According to Central Bank data, banks' corporate loan portfolio grew only 0.8% in November compared to 2.3% in October, which aligns with the historical average for 2018-2021.
The tightening of monetary conditions can be attributed to several factors, including the largest banks' need to meet short-term liquidity requirements (STLR), stricter capital requirements and banks' increasing assessment of borrower risk, Gangan said.
"Some banks may have been overly optimistic about their ability to quickly transition out of the regulatory relaxations introduced by the Central Bank in 2022 and which were later phased out. This involves several aspects. One is the short-term liquidity requirement. The need to independently observe this requirement has significantly increased competition among banks for corporate client deposits. As a result, starting in October, deposit rates for legal entities surged even for very short terms, including overnight deposits. The situation worsened in November, with banks willing to offer large corporate clients deposit rates exceeding the key rate by 2 percentage points or more, even for short-term deposits. Consequently, banks' transfer curves, affected by higher liquidity premiums, diverged upwards from money market rates, and spreads for floating rates also went up," Gangan said.

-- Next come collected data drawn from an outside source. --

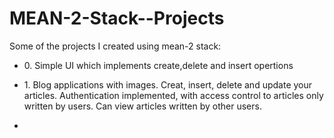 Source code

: # MEAN-2-Stack--Projects
Some of the projects I created using mean-2 stack:
<br>
<ul>
<li>0. Simple UI which implements create,delete and insert opertions</li>
<li><p>1. Blog applications with images. Creat, insert, delete and update your articles. Authentication implemented, with access control to articles only written by users. Can view articles written by other users.</p><li>
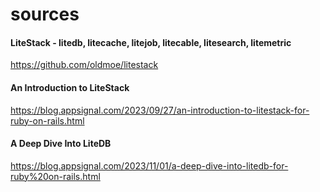 # sources

#### LiteStack - litedb, litecache, litejob, litecable, litesearch, litemetric

https://github.com/oldmoe/litestack

#### An Introduction to LiteStack

https://blog.appsignal.com/2023/09/27/an-introduction-to-litestack-for-ruby-on-rails.html

#### A Deep Dive Into LiteDB

https://blog.appsignal.com/2023/11/01/a-deep-dive-into-litedb-for-ruby%20on-rails.html
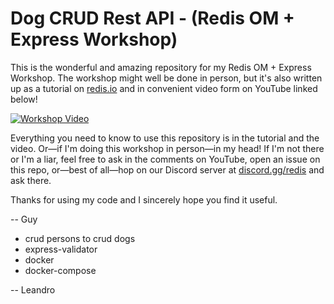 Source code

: # Dog CRUD Rest API - (Redis OM + Express Workshop)

This is the wonderful and amazing repository for my Redis OM + Express Workshop. The workshop might well be done in person, but it's also written up as a tutorial on [redis.io](https://redis.io/docs/stack/get-started/tutorials/stack-node/) and in convenient video form on YouTube linked below!

[![Workshop Video](https://img.youtube.com/vi/KUfufrwpBkM/0.jpg)](https://www.youtube.com/watch?v=KUfufrwpBkM)


Everything you need to know to use this repository is in the tutorial and the video. Or—if I'm doing this workshop in person—in my head! If I'm not there or I'm a liar, feel free to ask in the comments on YouTube, open an issue on this repo, or—best of all—hop on our Discord server at [discord.gg/redis](https://discord.gg/redis) and ask there.

Thanks for using my code and I sincerely hope you find it useful.

-- Guy

* crud persons to crud dogs
* express-validator
* docker
* docker-compose

-- Leandro
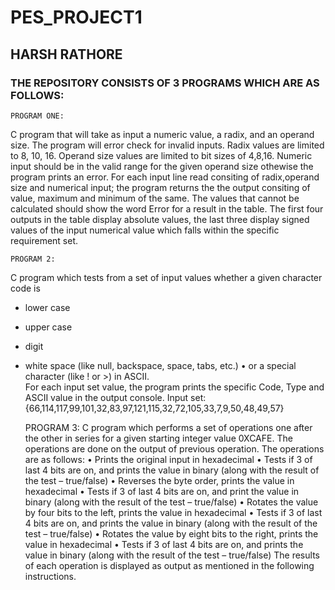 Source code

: # PES_PROJECT1

## HARSH RATHORE

### THE REPOSITORY CONSISTS OF 3 PROGRAMS WHICH ARE AS FOLLOWS:
    
    PROGRAM ONE:
C program that will take as input a numeric value, a radix, and an operand size. The program will error check for invalid inputs.  Radix values are limited to 8, 10, 16.  Operand size values are limited to bit sizes of 4,8,16.  Numeric input should be in the valid range for the given operand size othewise the program prints an error.  For each input line read consiting of radix,operand size and numerical input; the program returns the the output consiting of value, maximum and minimum of the same. The values that cannot be calculated should show the word Error for a result in the table.  The first four outputs in the table display absolute values, the last three display signed values of the input numerical value which falls within the specific requirement set.
    
    PROGRAM 2:
C program which tests from a set of input values whether a given character code is 
*	lower case
*	upper case
*	digit
*	white space (like null, backspace, space, tabs, etc.)
•	or a special character (like ! or >) in ASCII.  
For each input set value, the program prints the specific Code, Type and ASCII value in the output console.
Input set:  {66,114,117,99,101,32,83,97,121,115,32,72,105,33,7,9,50,48,49,57}

    PROGRAM 3:
C program which performs a set of operations one after the other in series for a given starting integer value 0XCAFE. The operations are done on the output of previous operation. The operations are as follows:
•	Prints the original input in hexadecimal
•	Tests if 3 of last 4 bits are on, and prints the value in binary (along with the result of the test – true/false)
•	Reverses the byte order, prints the value in hexadecimal
•	Tests if 3 of last 4 bits are on, and print the value in binary (along with the result of the test – true/false)
•	Rotates the value by four bits to the left, prints the value in hexadecimal
•	Tests if 3 of last 4 bits are on, and prints the value in binary (along with the result of the test – true/false)
•	Rotates the value by eight bits to the right, prints the value in hexadecimal
•	Tests if 3 of last 4 bits are on, and prints the value in binary (along with the result of the test – true/false)
The results of each operation is displayed as output as mentioned in the following instructions.



    

 

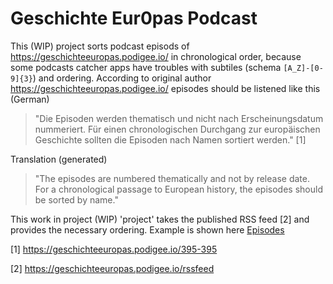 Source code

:# Geschichte Eur0pas Podcast

This (WIP) project sorts podcast episods of https://geschichteeuropas.podigee.io/ in chronological order, because some podcasts catcher apps have troubles with subtiles (schema `[A_Z]-[0-9]{3}`) and ordering.
According to original author https://geschichteeuropas.podigee.io/ episodes should be listened like this (German)

> "Die Episoden werden thematisch und nicht nach Erscheinungsdatum nummeriert. Für einen chronologischen Durchgang zur europäischen Geschichte sollten die Episoden nach Namen sortiert werden." [1]

Translation (generated)
> "The episodes are numbered thematically and not by release date. For a chronological passage to European history, the episodes should be sorted by name."

This work in project (WIP) 'project' takes the published RSS feed [2] and provides the necessary ordering.
Example is shown here [Episodes](output/episodes.md)


[1] https://geschichteeuropas.podigee.io/395-395

[2] https://geschichteeuropas.podigee.io/rssfeed


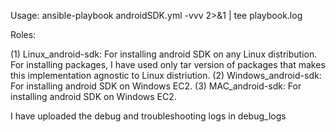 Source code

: Usage: ansible-playbook androidSDK.yml -vvv 2>&1 | tee playbook.log

Roles:

(1) Linux_android-sdk: For installing android SDK on any Linux distribution. For installing packages, I have used only tar version of packages that makes this implementation agnostic to Linux distriution. 
(2) Windows_android-sdk: For installing android SDK on Windows EC2. 
(3) MAC_android-sdk: For installing android SDK on Windows EC2.

I have uploaded the debug and troubleshooting logs in debug_logs
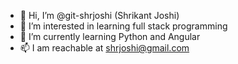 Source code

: - 👋 Hi, I’m @git-shrjoshi (Shrikant Joshi)
- 👀 I’m interested in learning full stack programming
- 🌱 I’m currently learning Python and Angular
- 📫 I am reachable at shrjoshi@gmail.com

<!---
git-shrjoshi/git-shrjoshi is a ✨ special ✨ repository because its `README.md` (this file) appears on your GitHub profile.
You can click the Preview link to take a look at your changes.
--->
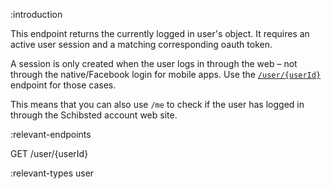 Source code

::introduction

This endpoint returns the currently logged in user's object. It requires an
active user session and a matching corresponding oauth token.

A session is only created when the user logs in through the web – not through
the native/Facebook login for mobile apps. Use the
[`/user/{userId}`](/endpoints/GET/user/{userId}/) endpoint for those
cases.

This means that you can also use `/me` to check if the user has logged in
through the Schibsted account web site.

:relevant-endpoints

GET /user/{userId}

:relevant-types user
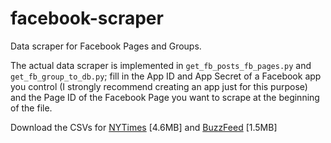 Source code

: # facebook-scraper
Data scraper for Facebook Pages and Groups.

The actual data scraper is implemented in `get_fb_posts_fb_pages.py` and `get_fb_group_to_db.py`; fill in the App ID and App Secret of a Facebook app you control (I strongly recommend creating an app just for this purpose) and the Page ID of the Facebook Page you want to scrape at the beginning of the file.

Download the CSVs for [NYTimes](https://dl.dropboxusercontent.com/u/2017402/nytimes_facebook_statuses.zip) [4.6MB] and [BuzzFeed](https://dl.dropboxusercontent.com/u/2017402/buzzfeed_facebook_statuses.zip) [1.5MB] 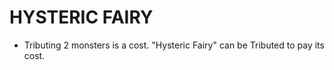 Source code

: # HYSTERIC FAIRY

*   Tributing 2 monsters is a cost. "Hysteric Fairy" can be Tributed to pay its cost.
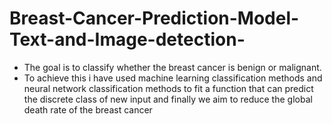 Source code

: # Breast-Cancer-Prediction-Model-Text-and-Image-detection-
- The goal is to classify whether the breast cancer is benign or malignant.
- To achieve this i have used machine learning classification methods and neural network classification methods to fit a function that can predict the discrete class of new input and finally we aim to reduce the global death rate of the breast cancer
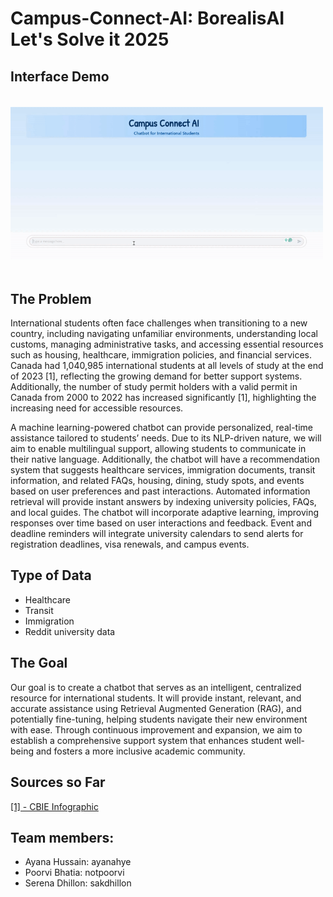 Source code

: # Campus-Connect-AI: BorealisAI Let's Solve it 2025

## Interface Demo

<p>
  <img src="ccai-gif.gif" width="500"/>
</p>

## The Problem 
International students often face challenges when transitioning to a new country, including navigating unfamiliar environments, understanding local customs, managing administrative tasks, and accessing essential resources such as housing, healthcare, immigration policies, and financial services. Canada had 1,040,985 international students at all levels of study at the end of 2023 [1], reflecting the growing demand for better support systems. Additionally, the number of study permit holders with a valid permit in Canada from 2000 to 2022 has increased significantly [1], highlighting the increasing need for accessible resources.

A machine learning-powered chatbot can provide personalized, real-time assistance tailored to students’ needs. Due to its NLP-driven nature, we will aim to enable multilingual support, allowing students to communicate in their native language. Additionally, the chatbot will have a recommendation system that suggests healthcare services, immigration documents, transit information, and related FAQs, housing, dining, study spots, and events based on user preferences and past interactions. Automated information retrieval will provide instant answers by indexing university policies, FAQs, and local guides. The chatbot will incorporate adaptive learning, improving responses over time based on user interactions and feedback. Event and deadline reminders will integrate university calendars to send alerts for registration deadlines, visa renewals, and campus events.

## Type of Data
* Healthcare 
* Transit 
* Immigration 
* Reddit university data

## The Goal
Our goal is to create a chatbot that serves as an intelligent, centralized resource for international students. It will provide instant, relevant, and accurate assistance using Retrieval Augmented Generation (RAG), and potentially fine-tuning, helping students navigate their new environment with ease. Through continuous improvement and expansion, we aim to establish a comprehensive support system that enhances student well-being and fosters a more inclusive academic community.

## Sources so Far
[[1] - CBIE Infographic](https://cbie.ca/infographic/)

## Team members: 
* Ayana Hussain: ayanahye
* Poorvi Bhatia: notpoorvi
* Serena Dhillon: sakdhillon
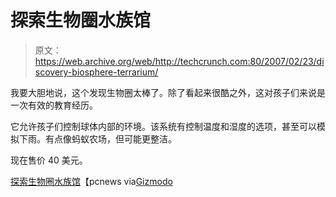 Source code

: # 探索生物圈水族馆

> 原文：<https://web.archive.org/web/http://techcrunch.com:80/2007/02/23/discovery-biosphere-terrarium/>

我要大胆地说，这个发现生物圈太棒了。除了看起来很酷之外，这对孩子们来说是一次有效的教育经历。

它允许孩子们控制球体内部的环境。该系统有控制温度和湿度的选项，甚至可以模拟下雨。有点像蚂蚁农场，但可能更整洁。

现在售价 40 美元。

[探索生物圈水族馆](https://web.archive.org/web/20150928231151/http://blog.pcnews.ro/2007/02/22/discovery-biosphere-terrarium/)【pcnews via[Gizmodo](https://web.archive.org/web/20150928231151/http://gizmodo.com/gadgets/gadgets/discovery-biosphere-terrarium-lets-kids-play-god-239192.php) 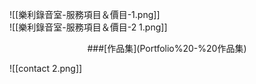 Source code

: 
![[樂利錄音室-服務項目＆價目-1.png]]  
![[樂利錄音室-服務項目＆價目-2 1.png]]  
<div style="text-align: center;">
###[作品集](Portfolio%20-%20作品集)
</div>

![[contact 2.png]] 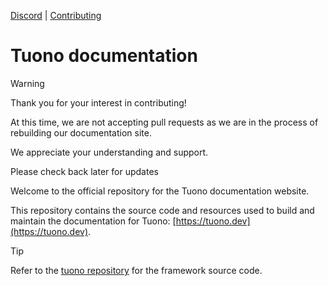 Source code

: [Discord](https://discord.com/invite/khQzPa654B) | [Contributing](./CONTRIBUTING.md)

# Tuono documentation

> [!WARNING]
> Thank you for your interest in contributing!
>
> At this time, we are not accepting pull requests as we are in the process of rebuilding our documentation site.
>
> We appreciate your understanding and support.
>
> Please check back later for updates

Welcome to the official repository for the Tuono documentation website.

This repository contains the source code and resources used to build and maintain the documentation for Tuono: [https://tuono.dev](https://tuono.dev).

> [!TIP]
> Refer to the [tuono repository](https://github.com/tuono-labs/tuono) for the framework source code.
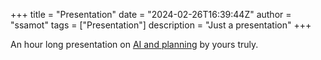 +++
title = "Presentation"
date = "2024-02-26T16:39:44Z"
author = "ssamot"
tags = ["Presentation"]
description = "Just a presentation"
+++

An hour long presentation on [AI and planning](/phil.comp.pdf) by yours truly. 

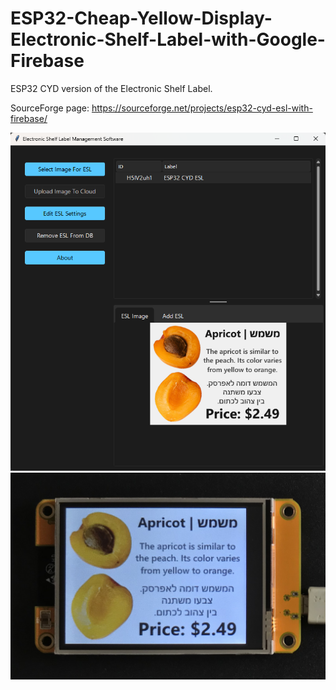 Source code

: # ESP32-Cheap-Yellow-Display-Electronic-Shelf-Label-with-Google-Firebase
ESP32 CYD version of the Electronic Shelf Label.

SourceForge page: https://sourceforge.net/projects/esp32-cyd-esl-with-firebase/

![image text](https://github.com/Northstrix/ESP32-Cheap-Yellow-Display-Electronic-Shelf-Label-with-Google-Firebase/blob/main/V1.0/Images/ESL%20Management%20Software.png)
![image text](https://github.com/Northstrix/ESP32-Cheap-Yellow-Display-Electronic-Shelf-Label-with-Google-Firebase/blob/main/V1.0/Images/IMG_20240621_152023.jpg)
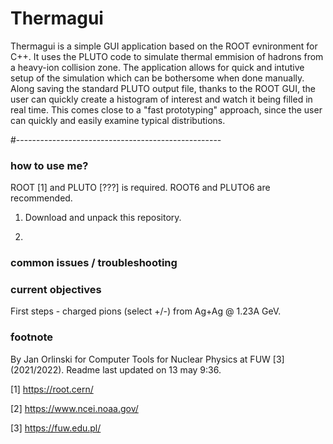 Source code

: # Thermagui

Thermagui is a simple GUI application based on the ROOT evnironment for C++. It uses the PLUTO code to simulate thermal emmision of hadrons from a heavy-ion collision zone. The application allows for quick and intutive setup of the simulation which can be bothersome when done manually. Along saving the standard PLUTO output file, thanks to the ROOT GUI, the user can quickly create a histogram of interest and watch it being filled in real time. This comes close to a "fast prototyping" approach, since the user can quickly and easily examine typical distributions.

 #---------------------------------------------------
  
### how to use me?

ROOT [1] and PLUTO [???] is required. ROOT6 and PLUTO6 are recommended. 

1. Download and unpack this repository. 

2. 

### common issues / troubleshooting

  

### current objectives
  
First steps - charged pions (select +/-) from Ag+Ag @ 1.23A GeV.

### footnote

By Jan Orlinski for Computer Tools for Nuclear Physics at FUW [3] (2021/2022).
Readme last updated on 13 may 9:36.

[1] https://root.cern/

[2] https://www.ncei.noaa.gov/

[3] https://fuw.edu.pl/
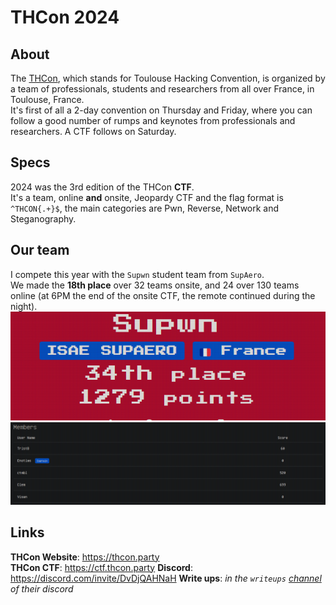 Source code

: 
# THCon 2024
## About
The [THCon](https://thcon.party/), which stands for Toulouse Hacking Convention, is organized by a team of professionals, students and researchers from all over France, in Toulouse, France.  
It's first of all a 2-day convention on Thursday and Friday, where you can follow a good number of rumps and keynotes from professionals and researchers. A CTF follows on Saturday.

## Specs
2024 was the 3rd edition of the THCon **CTF**.  
It's a team, online **and** onsite, Jeopardy CTF and the flag format is `^THCON{.+}$`, the main categories are Pwn, Reverse, Network and Steganography.

## Our team
I compete this year with the `Supwn` student team from `SupAero`.  
We made the **18th place** over 32 teams onsite, and 24 over 130 teams online (at 6PM the end of the onsite CTF, the remote continued during the night).
![](../images/THCon-2024/Supwn_results.png)
![](../images/THCon-2024/Supwn_team.png)

## Links
**THCon Website**: https://thcon.party  
**THCon CTF**: https://ctf.thcon.party
**Discord**: https://discord.com/invite/DvDjQAHNaH
**Write ups**: *in the `writeups` [channel](https://discordapp.com/channels/817478318865121382/1226135501862473738) of their discord*  
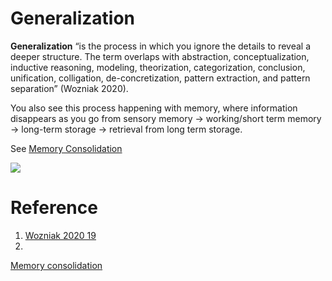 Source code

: # Generalization

**Generalization** “is the process in which you ignore the details to reveal a deeper structure. The term overlaps with abstraction, conceptualization, inductive reasoning, modeling, theorization, categorization, conclusion, unification, colligation, de-concretization, pattern extraction, and pattern separation” (Wozniak 2020).

You also see this process happening with memory, where information disappears as you go from sensory memory → working/short term memory → long-term storage → retrieval from long term storage. 

See [Memory Consolidation](https://www.wikiwand.com/en/Memory_consolidation)

![](Generalization.png)
# Reference

1. [Wozniak 2020 19](https://supermemo.guru/wiki/Abstract_knowledge)
2. 

[Memory consolidation](https://en.wikipedia.org/wiki/Memory_consolidation) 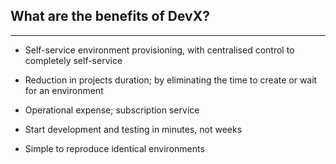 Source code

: ## **What are the benefits of DevX?**

----------

- Self-service environment provisioning, with centralised control to completely self-service

- Reduction in projects duration; by eliminating the time to create or wait for an environment

- Operational expense; subscription service 

- Start development and testing in minutes, not weeks

- Simple to reproduce identical environments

The rise in interest rates was further exacerbated by the announced increases in capital adequacy surcharges.
"Now banks have to use their capital more sparingly, embedding higher premiums for the use of their own capital into borrower rates. Add to this the rising borrower risk assessments by banks in recent times, which are also reflected in loan rates. Over the past two months, borrowing costs for corporate clients have increased due to autonomous factors by at least 2-3 percentage points," he said.
The CBR received information in recent weeks that banks' plans for expanding their loan portfolios next year have been revised significantly downward, he said.
"The current price growth we are observing is the result of factors that have accumulated over most of this year. However, it's important to understand how these factors will develop further and how they will influence price dynamics in the future. This brings us back to Friday's decision and the arguments presented. Lending is starting to slow down, but there is a risk that this slowdown could be faster than necessary for bringing inflation back to the target," he said.